Diagnosis RA cukup sederhana bila terlihat seluruh gejala khas terlihat, tetapi, diagnosis akan
menjadi sulit karena gambaran klasik dari klinis, pencitraan, dan serologis tidak muncul pada
waktu yang bersamaan. Pemeriksaan laboratorium seperti antibodi peptida citrulinnated
antisiklik (ACPA atau anti-CCP), protein reaktif C (CRP), laju endap darah (ESR) dan faktor
reumatoid (faktor RA) dapat membantu mengarahkan dan menegakkan diagnosis.

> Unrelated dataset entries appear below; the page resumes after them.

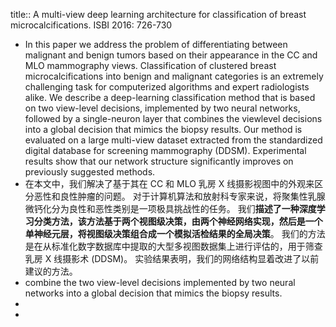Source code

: title:: A multi-view deep learning architecture for classification of breast microcalcifications. ISBI 2016: 726-730

- In this paper we address the problem of differentiating between malignant and benign tumors based on their appearance in the CC and MLO mammography views. Classification of clustered breast microcalcifications into benign and malignant categories is an extremely challenging task for computerized algorithms and expert radiologists alike. We describe a deep-learning classification method that is based on two view-level decisions, implemented by two neural networks, followed by a single-neuron layer that combines the viewlevel decisions into a global decision that mimics the biopsy results. Our method is evaluated on a large multi-view dataset extracted from the standardized digital database for screening mammography (DDSM). Experimental results show that our network structure significantly improves on previously suggested methods.
- 在本文中，我们解决了基于其在 CC 和 MLO 乳房 X 线摄影视图中的外观来区分恶性和良性肿瘤的问题。 对于计算机算法和放射科专家来说，将聚集性乳腺微钙化分为良性和恶性类别是一项极具挑战性的任务。 我们**描述了一种深度学习分类方法，该方法基于两个视图级决策，由两个神经网络实现，然后是一个单神经元层，将视图级决策组合成一个模拟活检结果的全局决策**。 我们的方法是在从标准化数字数据库中提取的大型多视图数据集上进行评估的，用于筛查乳房 X 线摄影术 (DDSM)。 实验结果表明，我们的网络结构显着改进了以前建议的方法。
- combine the two view-level decisions implemented by two neural networks into a global decision that mimics the biopsy results.
-
-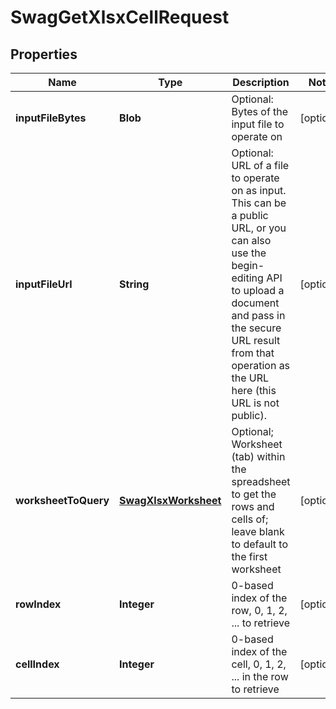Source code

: 
# SwagGetXlsxCellRequest

## Properties
Name | Type | Description | Notes
------------ | ------------- | ------------- | -------------
**inputFileBytes** | **Blob** | Optional: Bytes of the input file to operate on |  [optional]
**inputFileUrl** | **String** | Optional: URL of a file to operate on as input.  This can be a public URL, or you can also use the begin-editing API to upload a document and pass in the secure URL result from that operation as the URL here (this URL is not public). |  [optional]
**worksheetToQuery** | [**SwagXlsxWorksheet**](SwagXlsxWorksheet.md) | Optional; Worksheet (tab) within the spreadsheet to get the rows and cells of; leave blank to default to the first worksheet |  [optional]
**rowIndex** | **Integer** | 0-based index of the row, 0, 1, 2, ... to retrieve |  [optional]
**cellIndex** | **Integer** | 0-based index of the cell, 0, 1, 2, ... in the row to retrieve |  [optional]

Kriteria ACR/EULAR seringkali digunakan untuk diagnosis RA, walaupun kriteria tersebut
dibentuk untuk mengklasifikasikan pasien yang baru mengalami gejala artritis inflamasi tidak
terdiferensiasi seperti RA. Hal ini dilakukan terutama untuk klasifikasi RA pada penelitian
epidemiologi dan percobaan klinis. Kriteria ACR tahun 1987 menyatakan adanya erosi
jukstaartikular pada radiografi pergelangan tangan dan pada tangan sebagai salah satu dari
tujuh kriteria klasifikasi RA. Hal ini tidak membantu dalam mendiagnosis dini, karena erosi
timbul lambat pada radiografi. Berdasarkan kriteria ACR/EULAR yang telah direvisi,
keterlibatan sendi, seperti yang terlihat pada synovitis yang dapat dikonfirmasi melalu
pencitraan, termasuk salah saatu kriteria dan menggarisbesarkan peran utama pencitraan dalam
diagnosis RA.
Semakin banyak bukti yang menjelaskan adanya periode waktu pada fase dini dari penyakit
ini, disebut dengan “jendela kesempatan”, selama periode tersebut, bila telah dimulai terapi
yang tepat, maka akan ada perbaikan jangka panjang dan penekanan progresi penyakit. Dengan
demikian terapi agresif dapat dimulai dengan dasar kecurigaan klinis yang kuat sebelum tanda
klasik penyakit ini telah muncul. Karena diagnosis dan terapi dini sangan penting dalam hasil
jangka panjang pasien dengan RA dini, konfirmasi atau eksklusi diagnosis harus dilakukan
sedini mungkin setelah onset gejala.
Pencitraan
Radiografi
Radiografi analog atau digital adalah modalitas pencitraan lini pertama dan paling banyak
dilakukan pada pasien RA. Biaya yang murah dan ketersediaan yang luas membuatnya menjadi
modalitas pilihan tidak hanya untuk mendiagnosis tetapi juga untuk tindak lanjut. Pencitraan
ini dapat menunjukkan perubahan tulang pada RA seperti penyempitan rongga sendi dan erosi
tulang. Tetapi, hal ini memiliki sensitivitas yang rendah dalam menunjukkan edema jaringan
lunak, penebalan sinovial dan perubahan sumsum tulang pada stadium awal penyakit (Gambar
1)

Gambar 1 (A) radiografi tangan dan pergelangan tangan normal pada perempuan 23 tahun dengan kesulitan dan nyeri pada
jari saat fleksi dan didiagnosis artritis reumatoid dini. (B, C) gambar MRI koronal T2W dan CE pada pasien yang sama
menunjukkan tenosinovitis (panah) pada tendon fleksor kedua dengan edema sumsum ringan pada styloid ulnar (*) (D)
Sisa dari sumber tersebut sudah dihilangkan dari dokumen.